Abstract Text: There has been growing interest in the role of cytotoxic CD4+ T cells (CD4-CTLs) in human health and disease over the past decade. While commonly observed in patients with cancer and autoimmune conditions such as IgG4-related disease (IgG4-RD), they are also expanded in healthy supercentenarians and have been recently characterised in acute conditions including severe acute respiratory syndrome coronavirus 2 2019 (SARS-CoV-2) infection. Importantly, in patients with severe SARS-CoV-2 infection they are associated with bias away from protective antibody production. While a significant body of work has been done to understand these cells, there are still many questions about their developmental pathways, function and significance in a number of human diseases.
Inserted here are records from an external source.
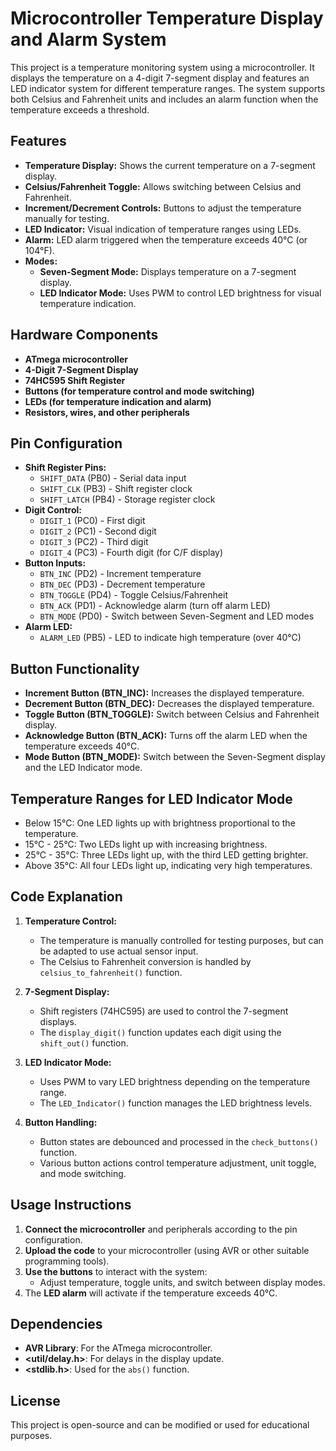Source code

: # Microcontroller Temperature Display and Alarm System

This project is a temperature monitoring system using a microcontroller. It displays the temperature on a 4-digit 7-segment display and features an LED indicator system for different temperature ranges. The system supports both Celsius and Fahrenheit units and includes an alarm function when the temperature exceeds a threshold.

## Features
- **Temperature Display:** Shows the current temperature on a 7-segment display.
- **Celsius/Fahrenheit Toggle:** Allows switching between Celsius and Fahrenheit.
- **Increment/Decrement Controls:** Buttons to adjust the temperature manually for testing.
- **LED Indicator:** Visual indication of temperature ranges using LEDs.
- **Alarm:** LED alarm triggered when the temperature exceeds 40°C (or 104°F).
- **Modes:** 
  - **Seven-Segment Mode:** Displays temperature on a 7-segment display.
  - **LED Indicator Mode:** Uses PWM to control LED brightness for visual temperature indication.

## Hardware Components
- **ATmega microcontroller**
- **4-Digit 7-Segment Display**
- **74HC595 Shift Register**
- **Buttons (for temperature control and mode switching)**
- **LEDs (for temperature indication and alarm)**
- **Resistors, wires, and other peripherals**

## Pin Configuration
- **Shift Register Pins:**
  - `SHIFT_DATA` (PB0) - Serial data input
  - `SHIFT_CLK` (PB3) - Shift register clock
  - `SHIFT_LATCH` (PB4) - Storage register clock
- **Digit Control:**
  - `DIGIT_1` (PC0) - First digit
  - `DIGIT_2` (PC1) - Second digit
  - `DIGIT_3` (PC2) - Third digit
  - `DIGIT_4` (PC3) - Fourth digit (for C/F display)
- **Button Inputs:**
  - `BTN_INC` (PD2) - Increment temperature
  - `BTN_DEC` (PD3) - Decrement temperature
  - `BTN_TOGGLE` (PD4) - Toggle Celsius/Fahrenheit
  - `BTN_ACK` (PD1) - Acknowledge alarm (turn off alarm LED)
  - `BTN_MODE` (PD0) - Switch between Seven-Segment and LED modes
- **Alarm LED:**
  - `ALARM_LED` (PB5) - LED to indicate high temperature (over 40°C)

## Button Functionality
- **Increment Button (BTN_INC):** Increases the displayed temperature.
- **Decrement Button (BTN_DEC):** Decreases the displayed temperature.
- **Toggle Button (BTN_TOGGLE):** Switch between Celsius and Fahrenheit display.
- **Acknowledge Button (BTN_ACK):** Turns off the alarm LED when the temperature exceeds 40°C.
- **Mode Button (BTN_MODE):** Switch between the Seven-Segment display and the LED Indicator mode.

## Temperature Ranges for LED Indicator Mode
- Below 15°C: One LED lights up with brightness proportional to the temperature.
- 15°C - 25°C: Two LEDs light up with increasing brightness.
- 25°C - 35°C: Three LEDs light up, with the third LED getting brighter.
- Above 35°C: All four LEDs light up, indicating very high temperatures.

## Code Explanation
1. **Temperature Control:** 
   - The temperature is manually controlled for testing purposes, but can be adapted to use actual sensor input.
   - The Celsius to Fahrenheit conversion is handled by `celsius_to_fahrenheit()` function.
   
2. **7-Segment Display:**
   - Shift registers (74HC595) are used to control the 7-segment displays.
   - The `display_digit()` function updates each digit using the `shift_out()` function.
   
3. **LED Indicator Mode:**
   - Uses PWM to vary LED brightness depending on the temperature range.
   - The `LED_Indicator()` function manages the LED brightness levels.

4. **Button Handling:**
   - Button states are debounced and processed in the `check_buttons()` function.
   - Various button actions control temperature adjustment, unit toggle, and mode switching.

## Usage Instructions
1. **Connect the microcontroller** and peripherals according to the pin configuration.
2. **Upload the code** to your microcontroller (using AVR or other suitable programming tools).
3. **Use the buttons** to interact with the system:
   - Adjust temperature, toggle units, and switch between display modes.
4. The **LED alarm** will activate if the temperature exceeds 40°C.

## Dependencies
- **AVR Library**: For the ATmega microcontroller.
- **<util/delay.h>**: For delays in the display update.
- **<stdlib.h>**: Used for the `abs()` function.

## License
This project is open-source and can be modified or used for educational purposes.
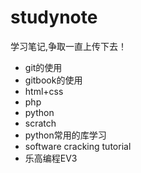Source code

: # studynote
学习笔记,争取一直上传下去！
- git的使用
- gitbook的使用
- html+css
- php
- python
- scratch
- python常用的库学习
- software cracking tutorial
- 乐高编程EV3
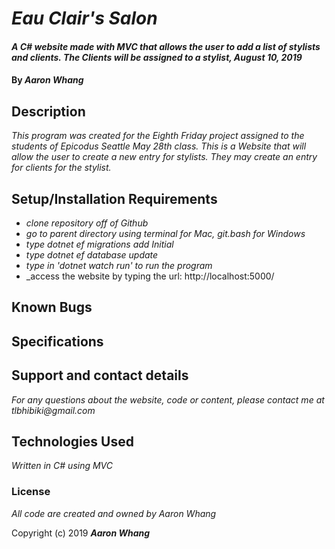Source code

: # _Eau Clair's Salon_

#### _A C# website made with MVC that allows the user to add a list of stylists and clients. The Clients will be assigned to a stylist, August 10, 2019_

#### By _**Aaron Whang**_

## Description

_This program was created for the Eighth Friday project assigned to the students of Epicodus Seattle May 28th class. This is a Website that will allow the user to create a new entry for stylists. They may create an entry for clients for the stylist._

## Setup/Installation Requirements

* _clone repository off of Github_
* _go to parent directory using terminal for Mac, git.bash for Windows_
* _type dotnet ef migrations add Initial_
* _type dotnet ef database update_
* _type in 'dotnet watch run' to run the program_
* _access the website by typing the url: http://localhost:5000/




## Known Bugs



## Specifications



## Support and contact details

_For any questions about the website, code or content, please contact me at tlbhibiki@gmail.com_

## Technologies Used

_Written in C# using MVC_

### License

_All code are created and owned by Aaron Whang_

Copyright (c) 2019 **_Aaron Whang_**
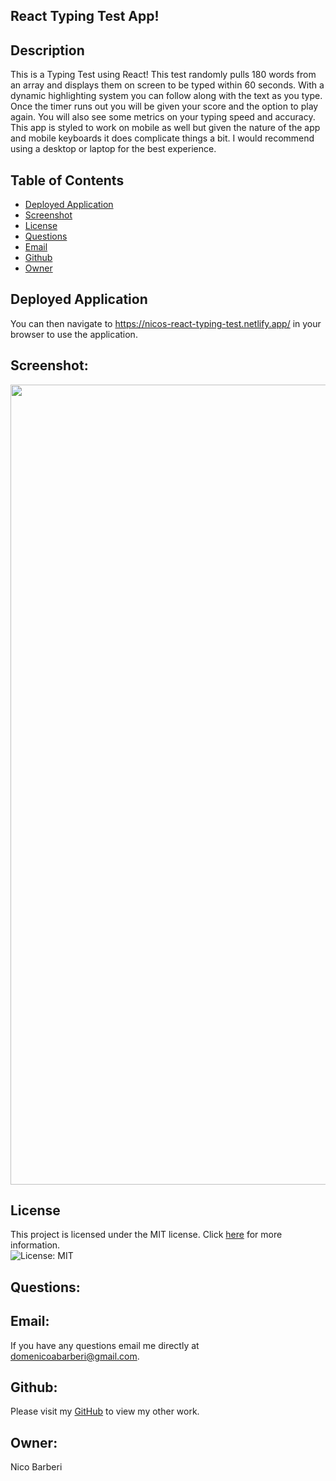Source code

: ## React Typing Test App!

## Description
This is a Typing Test using React! This test randomly pulls 180 words from an array and displays them on screen to be typed within 60 seconds. With a dynamic highlighting system you can follow along with the text as you type. Once the timer runs out you will be given your score and the option to play again. You will also see some metrics on your typing speed and accuracy. This app is styled to work on mobile as well but given the nature of the app and mobile keyboards it does complicate things a bit. I would recommend using a desktop or laptop for the best experience.

## Table of Contents

* [Deployed Application](#deployed-application)
* [Screenshot](#screenshot)
* [License](#license)
* [Questions](#Questions)
* [Email](#Email)
* [Github](#Github)
* [Owner](#Owner)


## Deployed Application
You can then navigate to https://nicos-react-typing-test.netlify.app/ in your browser to use the application.

## Screenshot:
<p align="center">
  <img width="1280" src="./src/images/TTLoop.gif">
</p>

## License
This project is licensed under the MIT license. Click [here](https://opensource.org/licenses/MIT) for more information.<br>
![License: MIT](https://img.shields.io/badge/License-MIT-yellow.svg)


## Questions:
## Email:
If you have any questions email me directly at domenicoabarberi@gmail.com.

## Github:
Please visit my [GitHub](https://github.com/DomenicoBarb) to view my other work.

## Owner:
Nico Barberi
To better understand these cells and how they influence adaptive immunity, we performed RNA sequencing, whole genome bisulfite sequencing (WGBS) and assay for transposase-accessible chromatin using sequencing (ATAC-seq) on FACs sorted CD4-CTLs, CD8-CTLs, Th1 CD4 cells, naive CD4 and CD8 T cells from the peripheral blood of patients with IgG4-RD and idiopathic pulmonary fibrosis. We have identified key epigenetic and transcriptional signatures associated with CD4-CTLs that help elucidate their development and provide insights into their roles in the adaptive immune system. Functional studies in mouse models are currently being performed to confirm molecular mechanisms.
By understanding the key developmental pathways and function of CD4-CTLs in human disease, we may be able to manipulate their impact on adaptive immune responses to improve vaccine development and antitumor therapeutics, as well as limit their role in autoimmune and inflammatory conditions.